Oleh sebab itu, Gubernur Muslim yang baru nanti harus mampu memformulasikan kompromi antara Islam versus Indonesia dalam bentuk kebijakan kebijakan yang dapat diimplementasikan dalam bentuk yang terlihat kasat mata, umpamanya saja, Anies-Sandi dapat membuat kebijakan bagi pembangunan masjid baru yang didanai oleh pemda sebaiknya menggunakan desain interior dan eksterior yang mengandung unsur unsur keIndonesian tanpa menghilangkan fungsi utama dari Masjid. Begitupula dengan seragam sekolah anak – anak, bisa saja dibuat desain baju sekolah yang baru seperti baju koko yang terbuat dari kain batik. Mungkin ide penulis ini hanya selintasan lewat saja, tetapi yang ingin ditekankan oleh penulis bahwa harus ada ruang kompromi untuk menampilkan simbol bahwa Anies-sandi adalah pemimpin asli Indonesia sekaligus asli Muslim tanpa harus meninggalkan nilai nilai prinsip aqidah Islam itu sendiri.
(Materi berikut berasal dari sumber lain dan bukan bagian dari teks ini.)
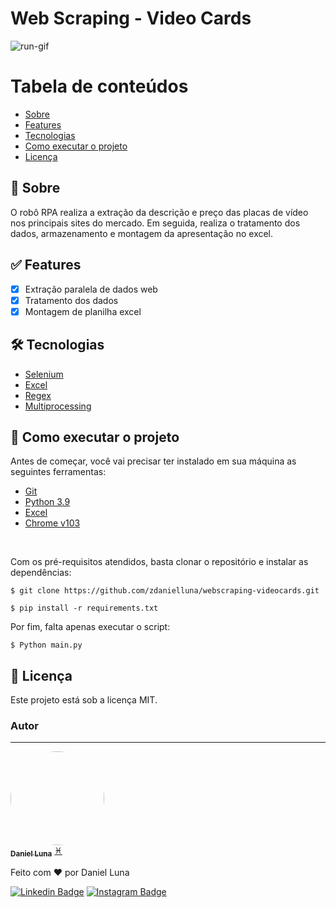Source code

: # Web Scraping - Video Cards
![run-gif](intro.gif)

Tabela de conteúdos
=================
<!--ts-->
   * [Sobre](#🤖-sobre)
   * [Features](#✅-features)
   * [Tecnologias](#🛠-tecnologias)
   * [Como executar o projeto](#🚀-como-executar-o-projeto)
   * [Licença](#📝-licença)

## 🤖 Sobre 

O robô RPA realiza a extração da descrição e preço das placas de vídeo nos principais sites do mercado. Em seguida, realiza o tratamento dos dados, armazenamento e montagem da apresentação no excel.

## ✅ Features
- [x] Extração paralela de dados web
- [x] Tratamento dos dados
- [x] Montagem de planilha excel

## 🛠 Tecnologias

- [Selenium](https://selenium-python.readthedocs.io/)
- [Excel](https://www.microsoft.com/pt-br/microsoft-365/excel)
- [Regex](https://www.w3schools.com/python/python_regex.asp)
- [Multiprocessing](https://docs.python.org/3/library/multiprocessing.html)

## 🚀 Como executar o projeto

Antes de começar, você vai precisar ter instalado em sua máquina as seguintes ferramentas: 
- [Git](https://git-scm.com)
- [Python 3.9](https://www.python.org/downloads/) 
- [Excel](https://www.microsoft.com/pt-br/microsoft-365/excel) 
- [Chrome v103](https://www.google.com/intl/pt-BR/chrome/)

<br>

Com os pré-requisitos atendidos, basta clonar o repositório e instalar as dependências:
```
$ git clone https://github.com/zdanielluna/webscraping-videocards.git
```
```
$ pip install -r requirements.txt
```

Por fim, falta apenas executar o script:

```
$ Python main.py
```

## 📝 Licença

Este projeto está sob a licença MIT.

### Autor
---

<a href="https://avatars.githubusercontent.com/u/65408734?s=400&u=230243e2beb13503eeb96877ee98161a91708524&v=4">
 <img style="border-radius: 50%;" src="https://avatars.githubusercontent.com/u/65408734?s=400&u=230243e2beb13503eeb96877ee98161a91708524&v=4" width="150px;" alt=""/>
 <br />
 <sub><b>Daniel Luna</b></sub></a> <a href="https://www.linkedin.com/in/daniel-luna-a8401b1ba/" title="">♓</a>


Feito com ❤️ por Daniel Luna

[![Linkedin Badge](https://img.shields.io/badge/LinkedIn-0077B5?style=for-the-badge&logo=linkedin&logoColor=white)](https://www.linkedin.com/in/daniel-luna-a8401b1ba/) 
[![Instagram Badge](https://img.shields.io/badge/Instagram-E4405F?style=for-the-badge&logo=instagram&logoColor=white)](https://www.instagram.com/zdanielluna/)


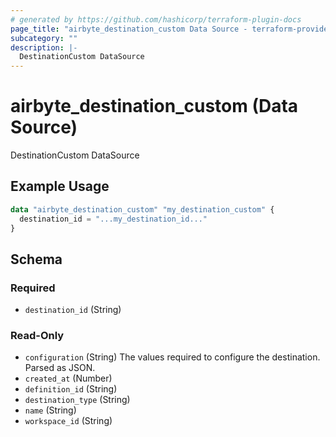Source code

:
 ```yaml
---
# generated by https://github.com/hashicorp/terraform-plugin-docs
page_title: "airbyte_destination_custom Data Source - terraform-provider-airbyte"
subcategory: ""
description: |-
  DestinationCustom DataSource
---
```


# airbyte_destination_custom (Data Source)

DestinationCustom DataSource

## Example Usage

```terraform
data "airbyte_destination_custom" "my_destination_custom" {
  destination_id = "...my_destination_id..."
}
```

<!-- schema generated by tfplugindocs -->
## Schema

### Required

- `destination_id` (String)

### Read-Only

- `configuration` (String) The values required to configure the destination. Parsed as JSON.
- `created_at` (Number)
- `definition_id` (String)
- `destination_type` (String)
- `name` (String)
- `workspace_id` (String)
Kedua, mampukah Anies – Sandi menjadi sosok yang diimpikan oleh ummat Islam baik di Jakarta maupun di Indonesia sebagai pemimpin muslim, Karena label “muslim” sudah melekat maka sudah kepalang tanggung kalau Anies-Sandi tidak memainkan simbol ini secara optimal dan tentunya secara genuine (ikhlas). Selama ini, ummat Islam sudah hafal dan sering mendengar bagaimana adil, jujur dan sederhanya pada pemimpin Islam di zaman khulafaur rasyidin. Terbayang di benak mereka bahwa Anies-Sandi akan sejujur dan seramah seperti Abu Bakar bin Siddiq, perkasa dan adil seperti Umar bin Khattab yang tidak mengenal kompromi dalam menegakkan aturan, Dermawan kepada rakyat seperti Utsman bin Affan dan cerdas seperti Ali bin Abi Thalib. Tentunya profil para khalifah ini menjadi benchmark yang paling ideal setelah Rasulullah S.A.W yang mungkin saja Anies-Sandi dapat meniru salah satu atau beberapa profil dari sifat sifat kepemipinan mereka yang mulia.

Secara kasat mata melalui media massa, ummat Islam sudah melihat bawah anies-sandi mempunyai modal sifat sifat tersebut diatas, hanya saja ketika masuk dalam ranah kepemimpinan di DKI Jakarta akan terjadi benturan kepentingan diantara para pemilik modal, pemangku kepentingan, “mafia” , birokrasi yang korup, politisi, tim sukses yang minta jatah dan lain sebagainya. Bagaimana Anies-Sandi dapat memerankan sifat sifat mulia tersebut ditengah kompleksitas benturan antar kepentingan tersebut, mampukah anies-sandi berpihak pada kepentingan ummat Islam atau rakyatnya daripada para kelompok kelompok yang selama ini menjadi “parasit” dalam pembangunan “good govermance”.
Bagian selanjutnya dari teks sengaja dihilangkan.